Thoughts On Confessions II

Thoughts on Augustine of Hippo’s The Confessions, Books X-XIII: 

Saint Augustine IIAugustine’s interpretative and semiotic approach is nuanced, multivocal, and, at times, strikingly modern. For him, multiple interpretations are not only acceptable, but also preferred, so long as the interpreter first attends to the author’s intended meaning. The exegete is not wholly bound by authorial intent, however. According to Augustine, authorial intent is a starting point—sometimes plain, sometimes obscure. In this way, scripture can give rise to multiple interpretations not necessarily foreseen by its original authors.

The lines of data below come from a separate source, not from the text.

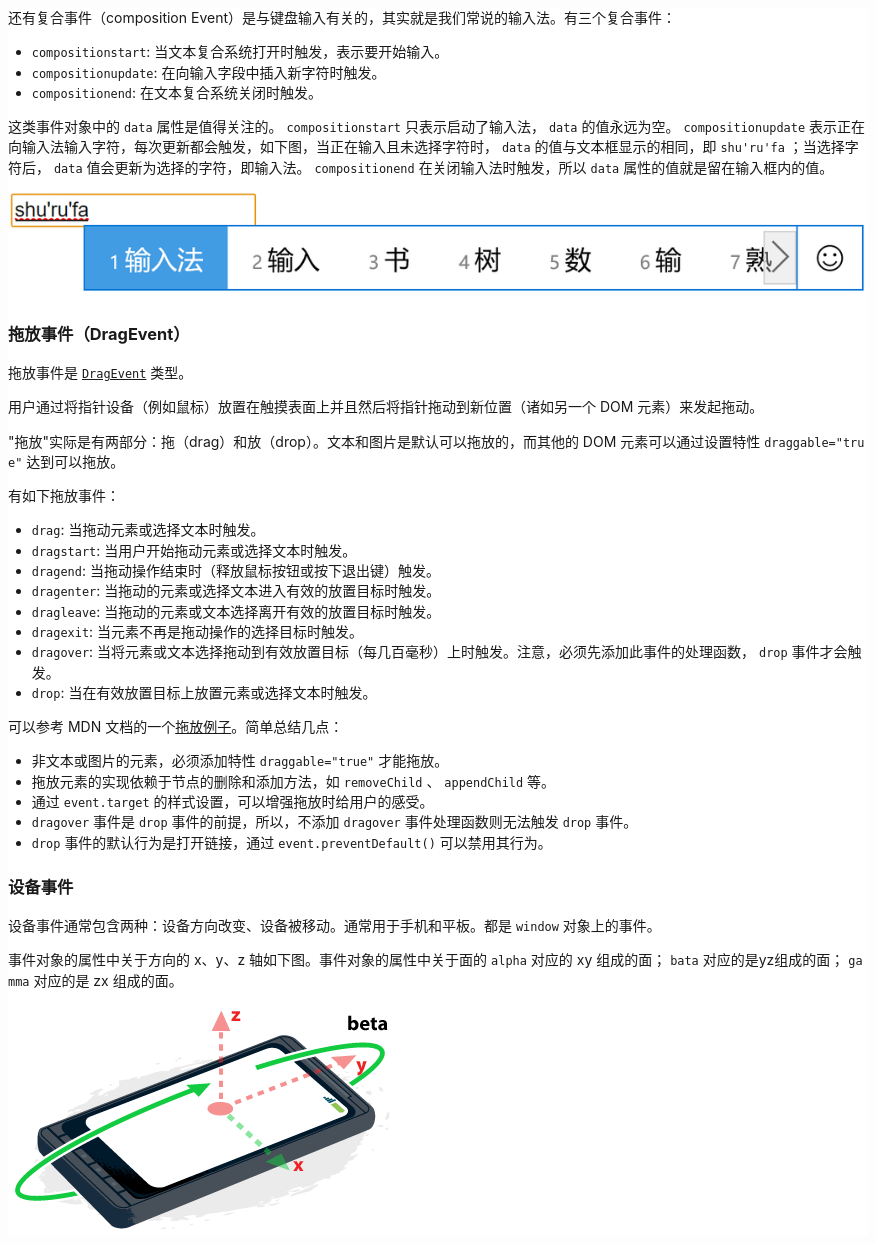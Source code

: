 还有复合事件（composition Event）是与键盘输入有关的，其实就是我们常说的输入法。有三个复合事件：

- `compositionstart`: 当文本复合系统打开时触发，表示要开始输入。
- `compositionupdate`: 在向输入字段中插入新字符时触发。
- `compositionend`: 在文本复合系统关闭时触发。

这类事件对象中的 `data` 属性是值得关注的。 `compositionstart` 只表示启动了输入法， `data` 的值永远为空。 `compositionupdate` 表示正在向输入法输入字符，每次更新都会触发，如下图，当正在输入且未选择字符时， `data` 的值与文本框显示的相同，即 `shu'ru'fa` ；当选择字符后， `data` 值会更新为选择的字符，即输入法。 `compositionend` 在关闭输入法时触发，所以 `data` 属性的值就是留在输入框内的值。

![中文输入法示例](./图片/中文输入法示例.png)

### 拖放事件（DragEvent）

拖放事件是 [`DragEvent`](https://developer.mozilla.org/zh-CN/docs/Web/API/DragEvent) 类型。

用户通过将指针设备（例如鼠标）放置在触摸表面上并且然后将指针拖动到新位置（诸如另一个 DOM 元素）来发起拖动。

"拖放"实际是有两部分：拖（drag）和放（drop）。文本和图片是默认可以拖放的，而其他的 DOM 元素可以通过设置特性 `draggable="true"` 达到可以拖放。

有如下拖放事件：

- `drag`: 当拖动元素或选择文本时触发。
- `dragstart`: 当用户开始拖动元素或选择文本时触发。
- `dragend`: 当拖动操作结束时（释放鼠标按钮或按下退出键）触发。
- `dragenter`: 当拖动的元素或选择文本进入有效的放置目标时触发。
- `dragleave`:  当拖动的元素或文本选择离开有效的放置目标时触发。
- `dragexit`: 当元素不再是拖动操作的选择目标时触发。
- `dragover`: 当将元素或文本选择拖动到有效放置目标（每几百毫秒）上时触发。注意，必须先添加此事件的处理函数， `drop` 事件才会触发。
- `drop`: 当在有效放置目标上放置元素或选择文本时触发。

可以参考 MDN 文档的一个[拖放例子](https://developer.mozilla.org/en-US/docs/Web/API/Document/drag_event)。简单总结几点：

- 非文本或图片的元素，必须添加特性 `draggable="true"` 才能拖放。
- 拖放元素的实现依赖于节点的删除和添加方法，如 `removeChild` 、 `appendChild` 等。
- 通过 `event.target` 的样式设置，可以增强拖放时给用户的感受。
- `dragover` 事件是 `drop` 事件的前提，所以，不添加 `dragover` 事件处理函数则无法触发 `drop` 事件。
- `drop` 事件的默认行为是打开链接，通过 `event.preventDefault()` 可以禁用其行为。

### 设备事件

设备事件通常包含两种：设备方向改变、设备被移动。通常用于手机和平板。都是 `window` 对象上的事件。

事件对象的属性中关于方向的 x、y、z 轴如下图。事件对象的属性中关于面的 `alpha` 对应的 xy 组成的面； `bata` 对应的是yz组成的面； `gamma` 对应的是 zx 组成的面。

![设备的xyz轴](./图片/设备的xyz轴.png)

This is not the wholesale dead authorship of Roland Barthes; rather it is the forerunner of what Umberto Eco will call, “textual rights.” The exegete is not shackled to the dead author, though he or she must acknowledge the limits or boundaries of the text. Augustine’s interpretive theory is a controlled liberty rather than an unfettered freedom. In one example, Augustine provides five varying but scripturally consistent interpretations of “heaven and earth.” While he supplies the positive, negative, and, most importantly, the implications of each interpretation, for Augustine, all are valid. Ambiguity is not something from which Augustine shies. The good exegete, however, does not forget that he or she must rely on both sound faith or God and a sure reasoning or, as Augustine writes, “the inner ear or mind.” While Augustine’s exegetical approach is strikingly modern at times, at others it is rooted in both revelation and tradition. On the one hand, he asks: “Who can discover textual certainty with any certainty?” On the other, he writes: “If the interpreter can figure out what Moses is saying, then that’s the best. But if he can’t, then he must hope for divine revelation.”